= Florence May Harding =

Australian artist (1908–1971)

Florence May Harding (1908 – 19 August 1971), known as May Harding, was a teacher, naturalist, botanist, and artist (photographer, printmaker, draftsperson and cartoonist/illustrator) at Broken Hill, New South Wales.

Florence May Harding

==Family life==
Born at the mining town of Silverton, New South Wales in 1908, May Harding was one of three children of Frederick Joseph Harding and Florence May Boyle, her siblings were Doris and Frederick The family soon moved to Broken Hill where her father followed the trade of a foundryman and moulder. Her family resided at 59 Williams Street, where after the early death of her mother in 1935 she cared for her father until his death in 1956, and then lived alone at that same home for the remainder of her life. Being without private wealth or income, she led a frugal existence. She never married.

==Public life==
May Harding studied at the National Art School in Sydney, and with Douglas Robert Dundas (1900–1981), but in effect had no formal training in either botany or art. Early in life she developed a passion for the native flora of the arid West Darling region, collecting and identifying plants. Self-taught in botany she combined this attraction with art, as early as 1922 exhibiting paintings of wildflowers.

In the 1930s her interest in the native vegetation of the Broken Hill region was further spurred by the actions of Albert Morris, who was determined to control the city's dust problem. Morris was in 1918 the inaugural Secretary of the Barrier Field Naturalists' Club, a position subsequently held by May Harding, her membership spanning 45 years.

In this role she was adept as organiser, researcher, librarian, and speaker at Club meetings, as well as leading numerous field excursions, both within the district and further, such as the Flinders Ranges. In 1944 she was a member of The Sturt Memorial Committee of the Barrier Field Naturalists' Club, contributing botanical artwork and editorial material for their commemoration booklet, Sturt 1844 - 1944. In 1946 she was made an honorary member of the North Queensland Naturalists' Club. By 1950 she had Australia-wide botanical connections, recognising her expertise in the botany of arid and semi-arid lands.

==Art and botany==

Between 1940 and 1970 she was the sole teacher (part-time) of art and botany at the Broken Hill Technical College, where from 1947 she also ran art classes for forty local children on Saturday mornings. As well as a fondness for children, she had a soft spot for cats, of which she always had a dozen or more lounging about her rumpled home amid her private library and favourite artworks, both hers and those of her artist devotees.

As a talented artist and graphic designer in oils and watercolours, she failed to attract critical acclaim in her own right, but from the early 1950s was instrumental in zealously promoting the art and artists of Broken Hill. In 1961 she was a foundation member, secretary, and treasurer (and sole female committee member) of the Willyama Art Society that stimulated the career of local artists such as Pro Hart and Sam Byrne, leading to the famous Brushmen of the Bush. Byrne, who was well aware of the debt he owed her, freely acknowledged her sound advice. In 1965 she was selected to open the Festival of Australian Wildflowers in Canberra. She was an Honorary Life Member of the Arts Council of Australia (NSW Division).

==Legacies==

Harding was a well-known figure in Broken Hill art circles of the mid-20th century. She has been credited as foundational to the Broken Hill art culture of today.
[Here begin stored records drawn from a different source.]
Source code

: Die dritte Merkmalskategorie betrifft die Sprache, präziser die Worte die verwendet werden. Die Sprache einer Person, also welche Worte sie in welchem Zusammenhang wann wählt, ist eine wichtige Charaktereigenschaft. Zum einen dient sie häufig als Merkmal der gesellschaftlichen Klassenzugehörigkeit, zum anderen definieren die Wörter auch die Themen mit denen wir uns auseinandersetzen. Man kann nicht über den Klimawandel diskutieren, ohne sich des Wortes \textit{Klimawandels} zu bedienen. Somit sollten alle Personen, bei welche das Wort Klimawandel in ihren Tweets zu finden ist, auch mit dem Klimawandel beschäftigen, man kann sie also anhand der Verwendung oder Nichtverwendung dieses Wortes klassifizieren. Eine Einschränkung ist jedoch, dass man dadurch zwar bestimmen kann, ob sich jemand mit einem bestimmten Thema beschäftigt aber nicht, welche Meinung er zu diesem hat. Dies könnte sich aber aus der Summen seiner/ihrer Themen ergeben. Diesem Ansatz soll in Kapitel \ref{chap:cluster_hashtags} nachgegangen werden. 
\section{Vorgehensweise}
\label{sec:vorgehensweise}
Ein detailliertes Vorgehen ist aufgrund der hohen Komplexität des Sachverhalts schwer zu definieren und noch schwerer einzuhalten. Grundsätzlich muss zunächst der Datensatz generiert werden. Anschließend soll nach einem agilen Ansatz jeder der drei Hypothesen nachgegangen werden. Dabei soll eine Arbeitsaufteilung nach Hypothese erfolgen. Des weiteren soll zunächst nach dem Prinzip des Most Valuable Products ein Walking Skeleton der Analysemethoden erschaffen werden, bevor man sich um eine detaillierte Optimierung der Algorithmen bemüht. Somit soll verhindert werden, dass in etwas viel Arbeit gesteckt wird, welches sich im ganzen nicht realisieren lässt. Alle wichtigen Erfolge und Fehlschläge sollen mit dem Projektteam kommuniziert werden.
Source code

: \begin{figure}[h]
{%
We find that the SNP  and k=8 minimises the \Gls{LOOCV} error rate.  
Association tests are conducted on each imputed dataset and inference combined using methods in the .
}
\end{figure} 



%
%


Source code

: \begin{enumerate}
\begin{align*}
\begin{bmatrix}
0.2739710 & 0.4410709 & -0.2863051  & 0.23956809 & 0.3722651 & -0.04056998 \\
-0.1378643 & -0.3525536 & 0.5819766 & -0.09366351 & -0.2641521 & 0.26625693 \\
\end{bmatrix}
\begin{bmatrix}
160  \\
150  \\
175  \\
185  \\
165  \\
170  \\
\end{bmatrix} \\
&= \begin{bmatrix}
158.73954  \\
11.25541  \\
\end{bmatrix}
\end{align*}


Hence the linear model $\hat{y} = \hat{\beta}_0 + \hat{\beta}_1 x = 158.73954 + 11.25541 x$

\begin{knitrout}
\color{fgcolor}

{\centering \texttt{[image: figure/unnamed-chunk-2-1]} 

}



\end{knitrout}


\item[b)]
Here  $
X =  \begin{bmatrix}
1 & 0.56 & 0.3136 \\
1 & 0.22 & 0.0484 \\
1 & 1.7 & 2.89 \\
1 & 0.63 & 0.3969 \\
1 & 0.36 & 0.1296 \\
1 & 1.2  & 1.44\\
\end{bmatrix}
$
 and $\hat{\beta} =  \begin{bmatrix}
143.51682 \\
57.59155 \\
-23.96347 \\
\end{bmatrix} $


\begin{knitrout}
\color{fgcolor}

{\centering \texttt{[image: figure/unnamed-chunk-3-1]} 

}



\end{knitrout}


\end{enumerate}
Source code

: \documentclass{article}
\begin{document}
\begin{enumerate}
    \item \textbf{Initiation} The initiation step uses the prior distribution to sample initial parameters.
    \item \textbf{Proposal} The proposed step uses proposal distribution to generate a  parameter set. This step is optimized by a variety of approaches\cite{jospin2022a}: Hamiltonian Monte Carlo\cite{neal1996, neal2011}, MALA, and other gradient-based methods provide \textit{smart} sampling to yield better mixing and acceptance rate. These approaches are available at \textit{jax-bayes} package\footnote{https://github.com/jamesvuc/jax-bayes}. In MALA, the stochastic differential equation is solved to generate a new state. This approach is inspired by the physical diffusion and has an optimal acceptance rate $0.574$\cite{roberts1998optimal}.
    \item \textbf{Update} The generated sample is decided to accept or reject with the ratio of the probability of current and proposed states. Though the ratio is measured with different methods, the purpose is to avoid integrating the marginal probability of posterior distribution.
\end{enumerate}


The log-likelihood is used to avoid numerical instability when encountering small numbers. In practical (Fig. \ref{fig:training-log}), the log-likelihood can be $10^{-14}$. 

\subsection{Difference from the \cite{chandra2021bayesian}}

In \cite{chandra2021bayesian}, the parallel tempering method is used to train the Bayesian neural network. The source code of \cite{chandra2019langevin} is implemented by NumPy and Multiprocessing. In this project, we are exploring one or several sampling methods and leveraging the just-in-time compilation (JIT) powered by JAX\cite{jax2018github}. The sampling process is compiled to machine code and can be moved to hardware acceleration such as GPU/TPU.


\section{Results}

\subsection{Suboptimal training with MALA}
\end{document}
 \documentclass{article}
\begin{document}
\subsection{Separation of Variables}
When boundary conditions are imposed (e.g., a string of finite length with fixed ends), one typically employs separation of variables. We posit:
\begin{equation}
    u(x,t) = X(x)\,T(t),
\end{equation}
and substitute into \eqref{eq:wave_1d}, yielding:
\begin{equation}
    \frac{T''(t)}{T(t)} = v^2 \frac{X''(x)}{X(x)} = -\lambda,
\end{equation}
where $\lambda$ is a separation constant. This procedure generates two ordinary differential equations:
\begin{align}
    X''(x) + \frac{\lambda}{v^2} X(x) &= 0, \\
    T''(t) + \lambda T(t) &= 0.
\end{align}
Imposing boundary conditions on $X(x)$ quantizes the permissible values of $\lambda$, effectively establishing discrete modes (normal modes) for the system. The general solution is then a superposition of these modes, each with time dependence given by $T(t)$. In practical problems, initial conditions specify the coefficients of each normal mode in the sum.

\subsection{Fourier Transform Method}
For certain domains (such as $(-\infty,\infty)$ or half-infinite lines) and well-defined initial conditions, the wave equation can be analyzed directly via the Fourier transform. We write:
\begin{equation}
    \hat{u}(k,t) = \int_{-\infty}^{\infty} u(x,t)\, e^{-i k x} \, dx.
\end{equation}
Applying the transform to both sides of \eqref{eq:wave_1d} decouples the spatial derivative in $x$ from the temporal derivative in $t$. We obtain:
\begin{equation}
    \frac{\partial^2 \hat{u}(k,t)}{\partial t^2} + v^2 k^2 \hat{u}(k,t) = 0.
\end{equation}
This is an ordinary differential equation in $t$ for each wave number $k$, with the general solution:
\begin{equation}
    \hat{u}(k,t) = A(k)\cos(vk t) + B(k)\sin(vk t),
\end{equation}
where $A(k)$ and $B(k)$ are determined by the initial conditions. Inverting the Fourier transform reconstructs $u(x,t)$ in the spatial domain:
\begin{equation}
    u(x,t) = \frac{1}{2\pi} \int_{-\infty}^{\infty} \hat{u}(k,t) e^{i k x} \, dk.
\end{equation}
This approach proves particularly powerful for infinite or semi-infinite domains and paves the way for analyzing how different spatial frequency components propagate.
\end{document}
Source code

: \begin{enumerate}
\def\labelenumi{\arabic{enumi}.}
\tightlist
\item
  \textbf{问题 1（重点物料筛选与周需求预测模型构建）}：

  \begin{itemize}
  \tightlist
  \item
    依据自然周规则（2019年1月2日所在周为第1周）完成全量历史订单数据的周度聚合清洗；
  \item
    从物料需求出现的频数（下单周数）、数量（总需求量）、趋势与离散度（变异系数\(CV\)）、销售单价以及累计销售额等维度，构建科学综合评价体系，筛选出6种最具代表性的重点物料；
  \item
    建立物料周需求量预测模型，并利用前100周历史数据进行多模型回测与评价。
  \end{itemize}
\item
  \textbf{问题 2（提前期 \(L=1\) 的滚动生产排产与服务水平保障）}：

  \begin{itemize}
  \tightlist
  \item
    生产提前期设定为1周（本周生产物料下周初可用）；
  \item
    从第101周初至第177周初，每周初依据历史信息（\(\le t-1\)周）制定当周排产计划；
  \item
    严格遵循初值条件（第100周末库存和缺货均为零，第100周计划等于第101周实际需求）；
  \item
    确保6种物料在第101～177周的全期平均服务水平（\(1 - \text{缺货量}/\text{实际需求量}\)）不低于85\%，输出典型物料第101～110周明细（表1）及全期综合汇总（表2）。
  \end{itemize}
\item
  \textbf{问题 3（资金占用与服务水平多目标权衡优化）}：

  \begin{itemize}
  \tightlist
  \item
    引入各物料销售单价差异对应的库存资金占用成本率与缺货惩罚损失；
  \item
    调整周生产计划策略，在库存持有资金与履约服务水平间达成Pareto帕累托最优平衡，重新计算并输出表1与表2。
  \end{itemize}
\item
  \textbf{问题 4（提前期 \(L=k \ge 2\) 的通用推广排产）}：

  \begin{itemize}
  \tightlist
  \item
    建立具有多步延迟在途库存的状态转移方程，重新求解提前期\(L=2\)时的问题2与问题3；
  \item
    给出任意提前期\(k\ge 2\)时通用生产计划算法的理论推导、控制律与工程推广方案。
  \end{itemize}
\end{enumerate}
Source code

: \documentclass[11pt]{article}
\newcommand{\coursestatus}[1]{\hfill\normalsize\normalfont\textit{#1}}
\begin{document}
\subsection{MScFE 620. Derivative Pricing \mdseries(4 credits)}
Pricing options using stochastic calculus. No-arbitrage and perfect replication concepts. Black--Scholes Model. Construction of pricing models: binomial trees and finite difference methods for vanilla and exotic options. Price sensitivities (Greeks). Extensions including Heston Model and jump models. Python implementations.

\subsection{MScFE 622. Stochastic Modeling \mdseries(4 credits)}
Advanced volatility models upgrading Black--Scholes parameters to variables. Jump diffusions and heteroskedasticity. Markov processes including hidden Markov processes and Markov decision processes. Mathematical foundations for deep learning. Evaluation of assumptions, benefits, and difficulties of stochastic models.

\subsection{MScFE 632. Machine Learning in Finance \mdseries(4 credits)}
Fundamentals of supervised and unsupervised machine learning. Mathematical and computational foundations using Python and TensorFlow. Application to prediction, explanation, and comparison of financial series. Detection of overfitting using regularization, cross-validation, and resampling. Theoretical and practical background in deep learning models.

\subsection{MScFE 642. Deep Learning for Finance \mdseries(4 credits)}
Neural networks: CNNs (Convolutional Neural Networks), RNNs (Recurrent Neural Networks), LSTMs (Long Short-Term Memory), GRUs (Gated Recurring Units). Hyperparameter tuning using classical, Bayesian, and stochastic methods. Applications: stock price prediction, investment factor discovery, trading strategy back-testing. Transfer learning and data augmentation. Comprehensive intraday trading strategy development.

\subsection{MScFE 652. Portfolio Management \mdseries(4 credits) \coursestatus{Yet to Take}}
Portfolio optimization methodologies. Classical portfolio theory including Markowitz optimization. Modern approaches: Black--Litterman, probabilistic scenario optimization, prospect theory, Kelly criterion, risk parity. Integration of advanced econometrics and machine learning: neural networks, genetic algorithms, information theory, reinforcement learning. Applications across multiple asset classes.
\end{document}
May Harding died from breast cancer at Broken Hill on 19 August 1971 and is interred in the Broken Hill Cemetery. A section of the Broken Hill Regional Art Gallery was named in her honour and a Field Naturalists' flower show was dedicated to her following her death in 1971. A street in Broken Hill is named May Harding Drive after her. She is recorded at Design and Art Australia Online, and on The Australian Women’s Register.